Even though I’m a good cook. I’ve never made Christmas dinner. Generally, my meals are “whatever I feel like making”. Christmas dinner has rules. There’s an expected menu. People, non-cookers, have been making requests for things like macaroni and cheese, oyster dressing, sweet potato mousse, greens—I won’t even bore you with the entire list of requests. The pressure is mounting. Even though I have made each of the requested items individually, I have never made them all for one meal for a meal at my home. However, it is my time. The torch has been passed, but I am afraid that I may drop it.

Since I have to do the wrapping, baking AND cooking, I doubt whether I’ll be ready. I haven’t bought one ingredient for this spread that’s supposed to be served in about 48 hours. Also, for at least 16 of the hours I will be at work focusing on my client--advising, counseling, and drafting documents.

What’s a girl to do?! I’m actually not sure yet. However, I know one thing. I cannot be the girl who ruined Christmas.

Okay good bye blog readers. I have to stop writing now. I have promises to keep and wrapping, baking and cooking to do before I sleep… Wish me luck!!!

MERRY CHRISTMAS!!!

Friday, December 11, 2009

Comfort food on a cold winter's day, yum!!!


I now understand the meaning of comfort food. Its texture soothes you. Its smell makes you feel good. And, its taste is like a warm embrace.

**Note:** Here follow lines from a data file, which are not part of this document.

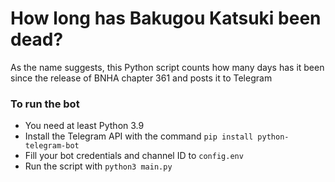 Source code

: # How long has Bakugou Katsuki been dead?
As the name suggests, this Python script counts how many days has it been since the release of BNHA chapter 361 and posts it to Telegram

### To run the bot
- You need at least Python 3.9
- Install the Telegram API with the command ```pip install python-telegram-bot```
- Fill your bot credentials and channel ID to ```config.env```
- Run the script with ```python3 main.py```
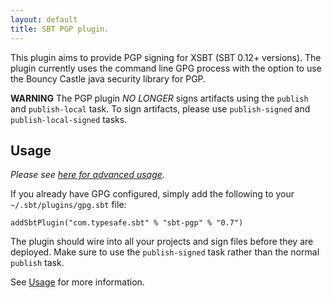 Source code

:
 ```yaml
---
layout: default
title: SBT PGP plugin.
---
```


This plugin aims to provide PGP signing for XSBT (SBT 0.12+ versions).  The plugin currently uses the command line GPG process with the option to use the Bouncy Castle java security library for PGP. 


**WARNING** The PGP plugin *NO LONGER* signs artifacts using the `publish` and `publish-local` task.  To sign artifacts, please use `publish-signed` and `publish-local-signed` tasks.

## Usage ##

*Please see [here for advanced usage](usage.html).*

If you already have GPG configured, simply add the following to your `~/.sbt/plugins/gpg.sbt` file:
   
    addSbtPlugin("com.typesafe.sbt" % "sbt-pgp" % "0.7")

The plugin should wire into all your projects and sign files before they are deployed.  Make sure to use the `publish-signed` task rather than the normal `publish` task.

See [Usage](usage.html) for more information.


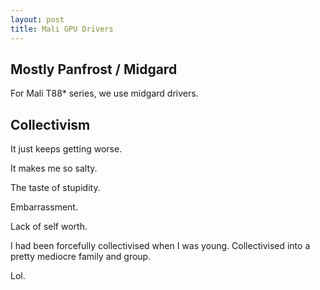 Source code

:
 ```yaml
---
layout: post
title: Mali GPU Drivers
---
```


## Mostly Panfrost / Midgard

For Mali T88* series, we use midgard drivers.

## Collectivism

It just keeps getting worse.

It makes me so salty.

The taste of stupidity.

Embarrassment.

Lack of self worth.

I had been forcefully collectivised when I was young. Collectivised into a pretty mediocre family and group.

Lol.
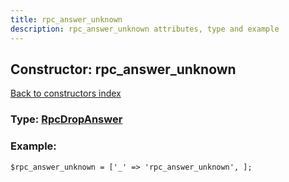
 ```yaml
---
title: rpc_answer_unknown
description: rpc_answer_unknown attributes, type and example
---
```

## Constructor: rpc\_answer\_unknown  
[Back to constructors index](index.md)






### Type: [RpcDropAnswer](../types/RpcDropAnswer.md)


### Example:

```
$rpc_answer_unknown = ['_' => 'rpc_answer_unknown', ];
```  

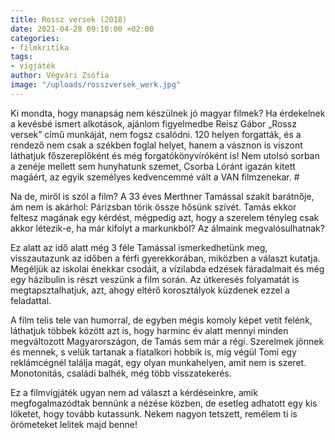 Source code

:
 ```yaml
---
title: Rossz versek (2018)
date: 2021-04-28 09:10:00 +02:00
categories:
- filmkritika
tags:
- vígjáték
author: Végvári Zsófia
image: "/uploads/rosszversek_werk.jpg"
---
```


Ki mondta, hogy manapság nem készülnek jó magyar filmek? Ha érdekelnek a kevésbé ismert alkotások, ajánlom figyelmedbe Reisz Gábor „Rossz versek” című munkáját, nem fogsz csalódni.  120 helyen forgatták, és a rendező nem csak a székben foglal helyet, hanem a vásznon is viszont láthatjuk főszereplőként és még forgatókönyvíróként is! Nem utolsó sorban a zenéje mellett sem hunyhatunk szemet, Csorba Lóránt igazán kitett magáért, az egyik személyes kedvencemmé vált a VAN filmzenekar. # 

Na de, miről is szól a film? A 33 éves Merthner Tamással szakít barátnője, ám nem is akárhol: Párizsban törik össze hősünk szívét. Tamás ekkor feltesz magának egy kérdést, mégpedig azt, hogy a szerelem tényleg csak akkor létezik-e, ha már kifolyt a markunkból? Az álmaink megvalósulhatnak? 

Ez alatt az idő alatt még 3 féle Tamással ismerkedhetünk meg, visszautazunk az időben a férfi  gyerekkorában, miközben a választ kutatja. Megéljük az iskolai énekkar csodáit, a vízilabda edzések fáradalmait  és még egy házibulin is részt veszünk a film során. Az útkeresés folyamatát is megtapsztalhatjuk, azt, ahogy eltérő korosztályok  küzdenek ezzel a feladattal.

 A film telis tele van humorral, de egyben mégis komoly képet vetít felénk, láthatjuk többek között azt is, hogy harminc év alatt mennyi minden megváltozott Magyarországon, de Tamás sem már a régi. Szerelmek jönnek és mennek, s velük tartanak a fiatalkori hobbik is, míg végül Tomi egy reklámcégnél találja magát, egy olyan munkahelyen, amit nem is szeret. Monotonitás, családi balhék, még több visszatekerés. 

Ez a filmvígjáték  ugyan nem ad választ a kérdéseinkre, amik megfogalmazódtak bennünk a nézése közben, de esetleg adhatott egy kis löketet, hogy tovább kutassunk. Nekem nagyon tetszett, remélem ti is örömeteket lelitek majd benne!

Today, it is blistery cold in Pittsburgh. With temperatures in the twenties accompanied by a brisk and steady wind, it feels like I have died and found myself in Alaska. Of course on this coldest day of the year I had a meeting downtown, which is located miles away from my office. And of course the building where my meeting was located did not have attached parking. So I found myself walking several blocks from the parking garage to the building. When I arrived at the meeting I was cold all of the way through. And even though I tend to eat a vegetable loaded, calorie managed somewhat bland diet. Today, was a little different.

At the end of my cold journey I found that the meeting organizers had ordered baked chicken, macaroni and cheese, mixed vegetables, salad, chocolate chip cookies, brownies, and corn bread. Normally I would have passed on the heartier fare and consumed just the salad. However, today, I loaded my plate with an assortment of goodies, including corn bread. The corn bread actually smelled and tasted a lot like pound cake. The calorie conscious, normal me, would have passed on that too. However, the frozen me consumed it with relish!

This food was ridiculously good. It was like wrapping myself in a warm blanket. It was what I wanted. It was what I needed. It did my soul, my stomach, and my body good. It comforted me in a way that my vegetable loaded, calorie managed somewhat bland diet would not have done.

I made a mental note though. I need wear my down coat so that I don't get so cold during my downtown walks and don't crave comfort food that badly. I can't afford to get comforted like this all winter. I won’t be able to fit my clothes!